I've got a Bridgy (42" table), a Colchester Lathe, and a J&S surface grinder all in a space of around 8' x 8.5',
in the front half of a single-car garage. The only thing I have to move is the 4"x6" bandsaw when I use the grinder.
Oh, and there's a door on the right hand wall as well.













Peter


----------



## shred (May 8, 2009)

I found the depth on one I looked at (some sort of BP clone, I forget which) to be just a little too much for my space. I know others have put them in corners to good effect but I had none available.


----------



## bearcar1 (May 8, 2009)

Jim, I know that the base footprint of my 1947 vintage round ram is 24" X 36" and has a height of 60". The knee protrudes out a few inches from that. (overhang) The width would depend on the table that you acquire.

BC1


----------



## kvom (May 9, 2009)

The front-to-back dimension is somewhat dependent on where you set the ram. The machine is more rigid with the ram towards the back, which can then overhand the rear of the base somewhat.


----------



## JimM (May 9, 2009)

Hi all

Thanks for the replies, unfortunately I think the machine is going to be a bit big to fit in the space. I only have a single garage one wall is already full and at over 5' front to back if I put the machine on the opposite wall I just wouldn't be able to get past 

Have to look out for something a bit smaller - anyone know of an Elliot 00, CVA 79 or similar for sale (in the UK)

Cheers

Jim


----------



## Mainer (May 19, 2009)

I'm not sure if it would be available in the U.K., but the mill sold as the JET JVM-836 is pretty nice and about 2/3 the size of a Bridgeport.


----------



## shred (May 19, 2009)

Mainer  said:
			
		

> I'm not sure if it would be available in the U.K., but the mill sold as the JET JVM-836 is pretty nice and about 2/3 the size of a Bridgeport.

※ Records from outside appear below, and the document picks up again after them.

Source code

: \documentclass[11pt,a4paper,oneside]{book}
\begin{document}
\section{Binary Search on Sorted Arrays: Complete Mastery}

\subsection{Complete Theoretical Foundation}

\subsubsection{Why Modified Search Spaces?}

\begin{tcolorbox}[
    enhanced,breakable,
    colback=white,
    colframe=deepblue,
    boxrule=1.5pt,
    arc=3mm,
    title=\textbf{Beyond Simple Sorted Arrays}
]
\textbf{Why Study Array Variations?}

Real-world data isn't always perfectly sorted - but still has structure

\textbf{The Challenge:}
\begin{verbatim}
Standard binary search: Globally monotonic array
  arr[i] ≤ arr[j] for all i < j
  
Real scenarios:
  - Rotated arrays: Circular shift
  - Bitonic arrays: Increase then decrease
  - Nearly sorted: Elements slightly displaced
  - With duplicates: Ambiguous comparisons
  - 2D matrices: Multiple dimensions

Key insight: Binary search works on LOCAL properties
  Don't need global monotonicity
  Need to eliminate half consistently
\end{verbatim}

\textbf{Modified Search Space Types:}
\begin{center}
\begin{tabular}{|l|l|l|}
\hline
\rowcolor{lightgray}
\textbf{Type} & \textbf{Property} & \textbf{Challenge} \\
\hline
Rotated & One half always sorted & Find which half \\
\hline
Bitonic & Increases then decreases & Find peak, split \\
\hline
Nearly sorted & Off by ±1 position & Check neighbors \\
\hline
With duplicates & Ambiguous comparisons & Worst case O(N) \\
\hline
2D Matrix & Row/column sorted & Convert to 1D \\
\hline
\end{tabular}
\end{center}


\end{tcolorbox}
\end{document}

IIRC that's about what Bogs got last year, so they're in the UK.. I like my 8x36 mill.


----------



## Blogwitch (May 19, 2009)

http://www.chesteruk.net/store/836_turret_mill.htm

If you can install them into a corner, they take up very little space.






It is installed at 45 degrees into the corner. The far wall with the clamps on it is 4ft wide, and with the table extended fully, it uses about 3ft 6" of it, and even then doesn't encroach anywhere near the doorway. That is with the top ram as fully far back as I will ever use it, and even then it has a few inches further to go.
If it was a full sized Bridgeport type, the motor top would have been up towards the flo tube.

If you can't instal into a corner, they are really too large for a small garage workshop, in which case, you might find the 626 more acceptable, but nowhere as near as rigid.

http://www.chesteruk.net/store/626_turret_mill.htm


Blogs.


----------



## 44-henry (Jun 3, 2009)

A few years back I purchased (3) 9x42 mills from Grizzly for our university lab. I found a neat tool on their website called, I believe, the virtual workshop planner (or some such name) where you could define a space and than place blocks of the different machine tools that they sell in the space to see if you have proper room for the equipment. We have an existing Bridgeport that is vintage 1963 in our lab and it is pretty much spot on to the grizzlys for physical size.


----------